So what are we to make of this prophet named Amos, so many years, millennia in fact, after he first gave utterance to these words he believed came to him directly from God? And why do we turn to him for inspiration during Advent? Isn’t this season to be one that calls us to watchful anticipation of the coming of the Christ? And isn’t that supposed to focus our attention on earthly peace, goodwill to all, and the fulfillment of every child’s wishes? Judging from the way Amos was accosted by Amaziah, the priest of Israel, many of his countrymen must have thought much the same. If you can’t say anything good, don’t say anything at all. That was the gist of their complaint against him. No prophet of God should speak anything but news which builds up the King who rules at his behest. So take your cynicism elsewhere.

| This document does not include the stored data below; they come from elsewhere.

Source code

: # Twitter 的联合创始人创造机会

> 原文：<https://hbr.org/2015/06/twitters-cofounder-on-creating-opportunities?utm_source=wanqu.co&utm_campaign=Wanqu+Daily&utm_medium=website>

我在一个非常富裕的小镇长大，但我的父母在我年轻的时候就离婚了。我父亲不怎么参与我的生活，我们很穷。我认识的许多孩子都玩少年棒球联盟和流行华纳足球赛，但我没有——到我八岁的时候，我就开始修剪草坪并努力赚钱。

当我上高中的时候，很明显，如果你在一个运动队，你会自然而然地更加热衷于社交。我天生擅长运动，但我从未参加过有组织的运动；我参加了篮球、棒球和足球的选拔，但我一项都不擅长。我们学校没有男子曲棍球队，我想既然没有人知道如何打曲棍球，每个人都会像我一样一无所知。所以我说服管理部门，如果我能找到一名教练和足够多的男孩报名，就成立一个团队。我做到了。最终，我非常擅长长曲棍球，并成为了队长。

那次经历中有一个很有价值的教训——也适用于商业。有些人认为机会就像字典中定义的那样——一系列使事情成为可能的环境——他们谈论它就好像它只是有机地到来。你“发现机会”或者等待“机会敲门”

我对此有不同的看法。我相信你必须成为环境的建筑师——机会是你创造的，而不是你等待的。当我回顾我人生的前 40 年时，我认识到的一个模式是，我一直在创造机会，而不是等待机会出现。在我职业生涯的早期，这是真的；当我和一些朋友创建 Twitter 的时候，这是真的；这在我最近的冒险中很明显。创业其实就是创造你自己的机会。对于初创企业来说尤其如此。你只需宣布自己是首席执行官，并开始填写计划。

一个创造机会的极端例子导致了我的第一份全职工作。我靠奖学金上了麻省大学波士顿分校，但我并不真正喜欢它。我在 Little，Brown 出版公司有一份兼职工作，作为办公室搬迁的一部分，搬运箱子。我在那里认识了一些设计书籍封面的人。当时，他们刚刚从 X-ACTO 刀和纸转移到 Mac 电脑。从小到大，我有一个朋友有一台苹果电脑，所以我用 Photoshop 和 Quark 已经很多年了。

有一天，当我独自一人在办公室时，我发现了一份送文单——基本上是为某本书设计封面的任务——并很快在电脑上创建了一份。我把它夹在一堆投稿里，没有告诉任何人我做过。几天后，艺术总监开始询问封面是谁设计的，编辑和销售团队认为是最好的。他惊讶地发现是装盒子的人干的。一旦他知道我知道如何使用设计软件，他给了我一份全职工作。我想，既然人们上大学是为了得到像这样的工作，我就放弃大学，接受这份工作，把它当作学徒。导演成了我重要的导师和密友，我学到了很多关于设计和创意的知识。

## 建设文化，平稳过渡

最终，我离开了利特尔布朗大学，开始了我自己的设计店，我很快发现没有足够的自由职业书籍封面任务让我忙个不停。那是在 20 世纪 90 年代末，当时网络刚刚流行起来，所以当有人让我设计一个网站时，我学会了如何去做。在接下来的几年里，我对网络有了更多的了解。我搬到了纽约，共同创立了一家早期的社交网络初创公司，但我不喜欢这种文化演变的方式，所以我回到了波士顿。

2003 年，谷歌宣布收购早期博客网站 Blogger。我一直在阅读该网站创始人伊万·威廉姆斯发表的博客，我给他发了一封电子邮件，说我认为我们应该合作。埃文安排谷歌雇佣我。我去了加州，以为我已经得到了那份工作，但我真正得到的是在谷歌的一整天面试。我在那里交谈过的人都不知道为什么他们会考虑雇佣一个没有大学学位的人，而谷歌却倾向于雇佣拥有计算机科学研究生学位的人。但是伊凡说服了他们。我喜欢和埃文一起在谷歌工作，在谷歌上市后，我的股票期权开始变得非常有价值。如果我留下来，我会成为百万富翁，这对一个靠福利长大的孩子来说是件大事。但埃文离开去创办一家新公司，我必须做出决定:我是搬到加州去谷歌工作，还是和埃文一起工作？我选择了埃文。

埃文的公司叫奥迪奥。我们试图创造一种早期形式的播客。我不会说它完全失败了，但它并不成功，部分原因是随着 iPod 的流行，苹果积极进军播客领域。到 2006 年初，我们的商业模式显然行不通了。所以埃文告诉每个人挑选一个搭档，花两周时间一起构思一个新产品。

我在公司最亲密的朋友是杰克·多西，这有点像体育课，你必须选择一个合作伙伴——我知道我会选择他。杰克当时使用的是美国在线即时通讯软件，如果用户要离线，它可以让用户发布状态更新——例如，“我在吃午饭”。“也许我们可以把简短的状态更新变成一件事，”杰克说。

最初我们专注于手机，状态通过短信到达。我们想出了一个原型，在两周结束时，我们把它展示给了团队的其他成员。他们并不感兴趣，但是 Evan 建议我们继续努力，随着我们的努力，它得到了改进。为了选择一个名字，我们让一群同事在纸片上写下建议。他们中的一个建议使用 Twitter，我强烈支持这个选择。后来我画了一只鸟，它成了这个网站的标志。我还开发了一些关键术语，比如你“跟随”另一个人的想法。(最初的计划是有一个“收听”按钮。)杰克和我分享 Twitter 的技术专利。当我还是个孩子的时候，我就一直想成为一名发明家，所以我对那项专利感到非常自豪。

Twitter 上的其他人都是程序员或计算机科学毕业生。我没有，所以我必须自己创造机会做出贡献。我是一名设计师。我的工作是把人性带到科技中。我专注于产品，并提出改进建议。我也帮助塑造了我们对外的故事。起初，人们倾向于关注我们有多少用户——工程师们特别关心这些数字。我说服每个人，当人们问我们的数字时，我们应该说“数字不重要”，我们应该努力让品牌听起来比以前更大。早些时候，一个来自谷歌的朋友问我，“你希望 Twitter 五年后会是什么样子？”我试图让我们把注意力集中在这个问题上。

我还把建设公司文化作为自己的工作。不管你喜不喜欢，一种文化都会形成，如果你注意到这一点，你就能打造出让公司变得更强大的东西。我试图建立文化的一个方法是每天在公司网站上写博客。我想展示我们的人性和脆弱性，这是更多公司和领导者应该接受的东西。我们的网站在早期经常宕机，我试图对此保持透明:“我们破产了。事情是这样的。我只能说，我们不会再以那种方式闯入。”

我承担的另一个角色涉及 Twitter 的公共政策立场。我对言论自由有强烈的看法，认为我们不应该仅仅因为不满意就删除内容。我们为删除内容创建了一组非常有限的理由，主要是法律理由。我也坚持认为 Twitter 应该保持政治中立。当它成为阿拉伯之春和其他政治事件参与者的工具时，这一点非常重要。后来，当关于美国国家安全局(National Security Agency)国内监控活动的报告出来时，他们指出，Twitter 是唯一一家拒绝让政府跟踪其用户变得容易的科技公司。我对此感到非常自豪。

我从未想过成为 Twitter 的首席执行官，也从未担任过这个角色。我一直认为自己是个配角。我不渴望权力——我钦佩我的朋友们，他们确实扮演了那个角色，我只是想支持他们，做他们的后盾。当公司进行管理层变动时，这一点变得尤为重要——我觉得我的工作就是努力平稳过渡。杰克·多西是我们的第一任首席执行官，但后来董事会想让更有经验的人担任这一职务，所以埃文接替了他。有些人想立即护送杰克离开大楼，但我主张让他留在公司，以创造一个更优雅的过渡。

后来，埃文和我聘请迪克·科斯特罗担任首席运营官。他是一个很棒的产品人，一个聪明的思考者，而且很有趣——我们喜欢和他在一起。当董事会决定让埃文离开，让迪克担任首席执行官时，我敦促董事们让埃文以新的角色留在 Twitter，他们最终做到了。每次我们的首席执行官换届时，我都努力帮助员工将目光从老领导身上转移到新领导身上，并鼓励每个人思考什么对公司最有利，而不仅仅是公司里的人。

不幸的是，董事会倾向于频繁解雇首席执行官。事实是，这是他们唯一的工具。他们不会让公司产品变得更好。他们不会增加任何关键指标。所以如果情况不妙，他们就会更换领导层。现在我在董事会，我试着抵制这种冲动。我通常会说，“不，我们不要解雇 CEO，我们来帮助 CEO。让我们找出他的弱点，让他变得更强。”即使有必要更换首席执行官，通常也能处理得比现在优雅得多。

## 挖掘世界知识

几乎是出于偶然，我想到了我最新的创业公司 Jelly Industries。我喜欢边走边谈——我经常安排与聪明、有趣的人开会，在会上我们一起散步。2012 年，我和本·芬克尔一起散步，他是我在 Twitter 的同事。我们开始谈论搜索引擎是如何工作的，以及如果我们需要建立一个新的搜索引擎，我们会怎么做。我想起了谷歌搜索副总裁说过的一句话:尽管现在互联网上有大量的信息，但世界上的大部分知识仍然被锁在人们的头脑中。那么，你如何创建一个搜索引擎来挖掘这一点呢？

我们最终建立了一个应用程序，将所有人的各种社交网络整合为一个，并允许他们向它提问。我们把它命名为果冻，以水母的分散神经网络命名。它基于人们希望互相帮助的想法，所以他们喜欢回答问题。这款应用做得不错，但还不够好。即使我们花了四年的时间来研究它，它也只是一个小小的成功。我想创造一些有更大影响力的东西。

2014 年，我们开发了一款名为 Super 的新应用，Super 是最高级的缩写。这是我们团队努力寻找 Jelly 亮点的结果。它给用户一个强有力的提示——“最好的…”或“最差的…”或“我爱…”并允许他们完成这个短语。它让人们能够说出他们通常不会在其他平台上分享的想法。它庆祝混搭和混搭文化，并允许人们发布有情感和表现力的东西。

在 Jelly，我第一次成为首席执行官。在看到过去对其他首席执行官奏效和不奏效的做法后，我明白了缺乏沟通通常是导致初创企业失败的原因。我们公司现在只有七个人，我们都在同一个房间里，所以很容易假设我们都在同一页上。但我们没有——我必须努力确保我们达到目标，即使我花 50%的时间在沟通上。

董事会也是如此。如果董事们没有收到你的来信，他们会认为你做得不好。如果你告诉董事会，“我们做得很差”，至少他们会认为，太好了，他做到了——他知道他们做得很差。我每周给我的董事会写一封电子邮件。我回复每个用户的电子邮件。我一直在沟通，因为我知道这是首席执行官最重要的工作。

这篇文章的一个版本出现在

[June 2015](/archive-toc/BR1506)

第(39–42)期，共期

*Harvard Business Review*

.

It was bad enough that Israel’s king had to endure the taunts and curses that Amos dared to level against him. But why should the rest of us have to put it with him? After all, the man wasn’t, in the strictest sense of the word, an Israelite. Amos hailed from the tribe of Judah, that remnant of David’s once unified kingdom that had been severed from Israel for well over a century. He was therefore a prophet without portfolio in Israel, and, with no backers supporting his missionary venture into what was then a foreign country, his efforts yielded no profit, only hostility and grief.
Thought to be the first among the Bible's prophets to leave a written account of his public utterances, Amos stands large among all of the prophets who followed him, each risking life and limb to see that God's voice would be heard in their times. And while his book is small in comparison to those left by Isaiah, Jeremiah and Ezekiel who succeeded him, the clarity of his message and the courage he mustered in proclaiming it at that time and in that place have continued to inspire prophets into the present, including the courageous men and women of the Americn Civil Rights movement who found so much of their voice echoing his.
What, then, are we, in our time and place, to do with Amos? Dare we actually listen to him? Listen to his clear and uncompromising insistence on political accountability and integrity. Listen to his fearless and unwavering courage in calling out those who bore the greatest responsibility in upholding God’s covenant. Listen to his unfailing confidence that God’s justice and truth can never, and will never, be long supplanted or replaced by any of our lesser, self-serving priorities and agenda. And, if we can bear to hear him out, speaking not in a tense relevant only to the past, perhaps we will perceive God’s voice speaking through him, and in him, to us in this day when the Lord so much yet to say to us.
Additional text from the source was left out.